Hubbard was a former mid-level drafting attorney who didn't know much about the theoretical aspects of the income tax.  For a fuller discussion of why he was so mistaken, please see http://evans-legal.com/dan/tpfaq.html#privileges

While privileges can serve as the basis for federal excise taxes, it isn't necessary for there to be a privilege before they apply.  For example, the Supreme Court has long held that income earned from illegal activities such as embezzlement and extortion is taxable, yet it's obvious that such activities are not privileged in any way.

The courts have consistently rejected taxpayers' claims that their private-sector earnings aren't taxable because there's no "privilege" involved.  The argument is so frivolous that many who have made it have been fined for wasting the courts' time with such drivel.




> Turning first to their basic contention, indeed the one on which all the others rest, that the relation of domestic employment does not come within Art. 1, Section 8, and is therefore immune from the imposition of federal taxes and burdens, we find ourselves in no doubt that appellants are neither historically nor etymologically correct in their claim in substance that excises are limited to taxes laid on the manufacture, sale or consumption of commodities within the country, upon licenses to pursue certain occupation and upon corporate privileges only.
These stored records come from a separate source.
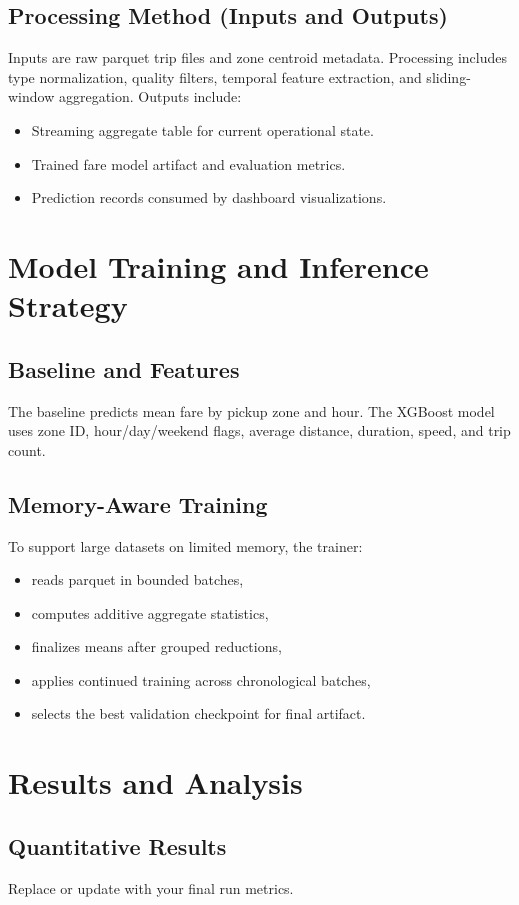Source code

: \documentclass[11pt]{article}
\begin{document}
\subsection{Processing Method (Inputs and Outputs)}
Inputs are raw parquet trip files and zone centroid metadata. Processing includes type normalization, quality filters, temporal feature extraction, and sliding-window aggregation. Outputs include:
\begin{itemize}[leftmargin=1.5em]
    \item Streaming aggregate table for current operational state.
    \item Trained fare model artifact and evaluation metrics.
    \item Prediction records consumed by dashboard visualizations.
\end{itemize}

\section{Model Training and Inference Strategy}
\subsection{Baseline and Features}
The baseline predicts mean fare by pickup zone and hour. The XGBoost model uses zone ID, hour/day/weekend flags, average distance, duration, speed, and trip count.

\subsection{Memory-Aware Training}
To support large datasets on limited memory, the trainer:
\begin{itemize}[leftmargin=1.5em]
    \item reads parquet in bounded batches,
    \item computes additive aggregate statistics,
    \item finalizes means after grouped reductions,
    \item applies continued training across chronological batches,
    \item selects the best validation checkpoint for final artifact.
\end{itemize}

\section{Results and Analysis}
\subsection{Quantitative Results}
Replace or update with your final run metrics.
\end{document}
It is true that taxes of the kind referred to are excise taxes but it is also true, as was held in Steward Machine Co. v. Davis, that the excises which Congress has power to impose are not limited to vocations or activities which may be prohibited altogether or to those which are the outcome of a franchise, but extend to vocations or activities pursued as of common right. The term ‘excise’ is and was before and at the time of the adoption of the Constitution a term of very wide meaning.  Abney v. Campbell, 206 F.2d 836, 841 (5th Cir. 1953), cert. den. 346 U.S. 924 (1954).
> 
> [Hamzik] contends only that he does not have a tax liability and subsequent deficiency because all federal income taxes are ‘indirect taxes’ and the Commissioner has not produced the statutes defining the ‘revenue taxable activity’ that would make Hamzik subject to or liable for any tax under Title 26. The tax court properly rejected Hamzik’s arguments as frivolous.  Hamzik v. Commissioner, 25 Fed. Appx. 911, KTC 2001-589 (9th Cir. 2001), (affirming the decision of the Tax Court and imposing sanctions of $250 for bringing a frivolous appeal). 
> 
> Furthermore, Olson’s attempt to escape tax by deducting his wages as ‘cost of labor’ and by claiming that he had obtained no privilege from a governmental agency illustrate the frivolous nature of his position. This court has repeatedly rejected the argument that wages are not income as frivolous, [citations omitted] and has also rejected the idea that a person is liable for tax only if he benefits from a governmental privilege.  Olson v. United States, 760 F.2d 1003, 1005 (9th Cir. 1985).
> 
> All individuals, freeborn and nonfreeborn, natural and unnatural alike, must pay federal income tax on their wages, regardless of whether they have requested, obtained or exercised any privilege from the federal government.  United States v. Sloan, 939 F.2d 499, 501 (7th Cir. 1991), cert. den. 112 S.Ct. 940 (1992).
> 
> Plaintiff appears to argue that according to the Sixteenth Amendment, federal income tax is not a direct tax on wages or salaries of individuals, but that it is an excise tax on the privilege of engaging in some privileged or regulated activity. Therefore, according to plaintiff, this ‘indirect excise tax’ can only be imposed on the income of corporations and the dividend income of stockholders. Despite plaintiff’s many case citations allegedly supporting his argument, the Sixteenth Amendment, valid as described above, clearly authorizes Congress to levy a direct income tax upon individuals who are United States citizens. In addition, as described above, plaintiff’s wages and gambling earnings are clearly within the I.R.C.’s definition of ‘income,’ and are properly subject to taxation.  Betz v. United States, 40 Fed.Cl. 286, 294-296 (1998)
> ...


In sum, no one in the history of the country has ever avoided federal income tax by arguing that income from private-sector, non-privileged activity isn't subject to the income tax.  That is not and never has been the law.

----------


## Danke

> Hubbard was a former mid-level drafting attorney who didn't know much about the theoretical aspects of the income tax.  For a fuller discussion of why he was so mistaken, please see http://evans-legal.com/dan/tpfaq.html#privileges
> 
> While privileges can serve as the basis for federal excise taxes, it isn't necessary for there to be a privilege before they apply.  For example, the Supreme Court has long held that income earned from illegal activities such as embezzlement and extortion is taxable, yet it's obvious that such activities are not privileged in any way.
> 
> The courts have consistently rejected taxpayers' claims that their private-sector earnings aren't taxable because there's no "privilege" involved.  The argument is so frivolous that many who have made it have been fined for wasting the courts' time with such drivel.
> 
> 
> 
> In sum, no one in the history of the country has ever avoided federal income tax by arguing that income from private-sector, non-privileged activity isn't subject to the income tax.  That is not and never has been the law.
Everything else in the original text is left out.